From the point of view of the hypothesis of formative causation, memory
in its various forms, both conscious and unconscious, is due to morphic
resonance.
mind: In Cartesian dualism, the conscious thinking
mind is distinct from the material body; the mind is non-material. Materialists
derive the mind from the physical activity of the brain. Depth psychologists
point out that the conscious mind is associated with a much broader or
deeper mental system, the unconscious mind. In the view of Jung, the unconscious
mind is not merely individual but collective. On the hypothesis of formative
causation, mental activity, conscious and unconscious, takes place within
and through mental fields, which like other kinds of morphic fields contain
a kind of in-built memory.
morphic field: A field within and around
a morphic unit which organizes its characteristic structure and pattern
of activity. Morphic fields underlie the form and behaviour of holons
or morphic units at all levels of complexity. The term morphic field includes
morphogenetic, behavioural, social, cultural, and mental fields. Morphic
fields are shaped and stabilized by morphic resonance from previous similar
morphic units, which were under the influence of fields of the same kind.

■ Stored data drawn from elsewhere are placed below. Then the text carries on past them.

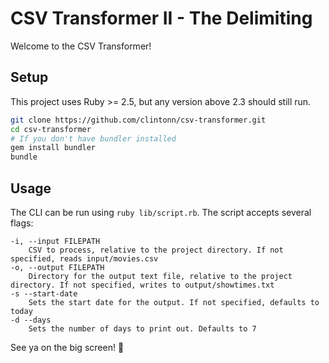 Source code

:# CSV Transformer II - The Delimiting

Welcome to the CSV Transformer!

## Setup

This project uses Ruby >= 2.5, but any version above 2.3 should still run.

```sh
git clone https://github.com/clintonn/csv-transformer.git
cd csv-transformer
# If you don't have bundler installed
gem install bundler
bundle
```

## Usage

The CLI can be run using `ruby lib/script.rb`. The script accepts several flags:

```
-i, --input FILEPATH
    CSV to process, relative to the project directory. If not specified, reads input/movies.csv
-o, --output FILEPATH
    Directory for the output text file, relative to the project directory. If not specified, writes to output/showtimes.txt
-s --start-date
    Sets the start date for the output. If not specified, defaults to today
-d --days
    Sets the number of days to print out. Defaults to 7
```

See ya on the big screen! 🍿
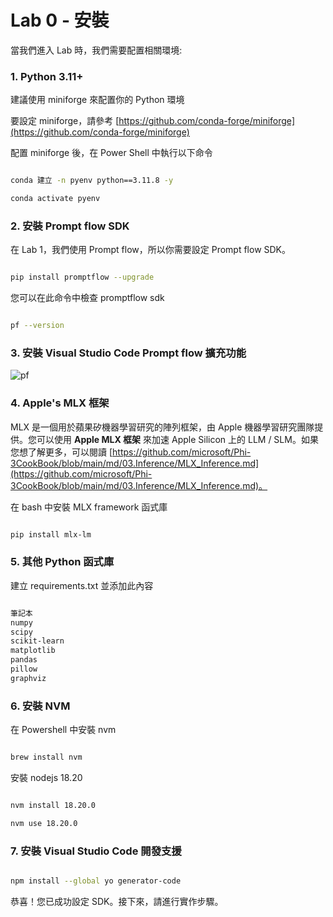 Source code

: ﻿# **Lab 0 - 安裝**

當我們進入 Lab 時，我們需要配置相關環境:

### **1. Python 3.11+**

建議使用 miniforge 來配置你的 Python 環境

要設定 miniforge，請參考 [https://github.com/conda-forge/miniforge](https://github.com/conda-forge/miniforge)

配置 miniforge 後，在 Power Shell 中執行以下命令

```bash

conda 建立 -n pyenv python==3.11.8 -y

conda activate pyenv

```

### **2. 安裝 Prompt flow SDK**

在 Lab 1，我們使用 Prompt flow，所以你需要設定 Prompt flow SDK。

```bash

pip install promptflow --upgrade

```

您可以在此命令中檢查 promptflow sdk

```bash

pf --version

```

### **3. 安裝 Visual Studio Code Prompt flow 擴充功能**

![pf](../../../../../imgs/07/01/pf_ext.png)

### **4. Apple's MLX 框架**

MLX 是一個用於蘋果矽機器學習研究的陣列框架，由 Apple 機器學習研究團隊提供。您可以使用 **Apple MLX 框架** 來加速 Apple Silicon 上的 LLM / SLM。如果您想了解更多，可以閱讀 [https://github.com/microsoft/Phi-3CookBook/blob/main/md/03.Inference/MLX_Inference.md](https://github.com/microsoft/Phi-3CookBook/blob/main/md/03.Inference/MLX_Inference.md)。

在 bash 中安裝 MLX framework 函式庫

```bash

pip install mlx-lm

```

### **5. 其他 Python 函式庫**

建立 requirements.txt 並添加此內容

```txt

筆記本
numpy
scipy
scikit-learn
matplotlib
pandas
pillow
graphviz

```

### **6. 安裝 NVM**

在 Powershell 中安裝 nvm

```bash

brew install nvm

```

安裝 nodejs 18.20

```bash

nvm install 18.20.0

nvm use 18.20.0

```

### **7. 安裝 Visual Studio Code 開發支援**

```bash

npm install --global yo generator-code

```

恭喜！您已成功設定 SDK。接下來，請進行實作步驟。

They consequently contain a kind of cumulative memory and tend to become
increasingly habitual.
morphic resonance: The influence of previous
structures of activity on subsequent similar structures of activity organized
by morphic fields. Through morphic resonance, formative causal influences
pass through or across both space and time, and these influences are assumed
not to fall off with distance in space or time, but they come only from
the past. The greater the degree of similarity, the greater the influence
of morphic resonance. in general, morphic units closely resemble themselves
in the past and are subject to self-resonance from their own past states.
morphic unit: A unit of form or organization,
such as an atom, molecule, crystal, cell, plant, animal, pattern of instinctive
behaviour, social group, element of culture, ecosystem, planet, planetary
system, or galaxy. Morphic units are organized in nested hierarchies of
units within units: a crystal, for example, contains molecules, which
contain atoms, which contain electrons and nuclei, which contain nuclear
particles, which contain quarks.
morphogenesis: The coming into being
of form.
morphogenetic fields: Fields that play
a causal role in morphogenesis. This term, first proposed in the 1920s,
is now widely used by developmental biologists, but the nature of morphogenetic
fields has remained obscure. On the hypothesis of formative causation,
they are regarded as morphic fields stabilized by morphic resonance.
Platonism: The philosophical tradition
that, following Plato, postulates the existence of an autonomous realm
of Ideas or Forms or essences existing outside space and time and independently
of manifestations of them in the phenomenal world.
Pythagoreanism: The belief that the
universe is somehow essentially mathematical. its fundamental mathematical
reality transcends space and time. Closely akin to Platonism.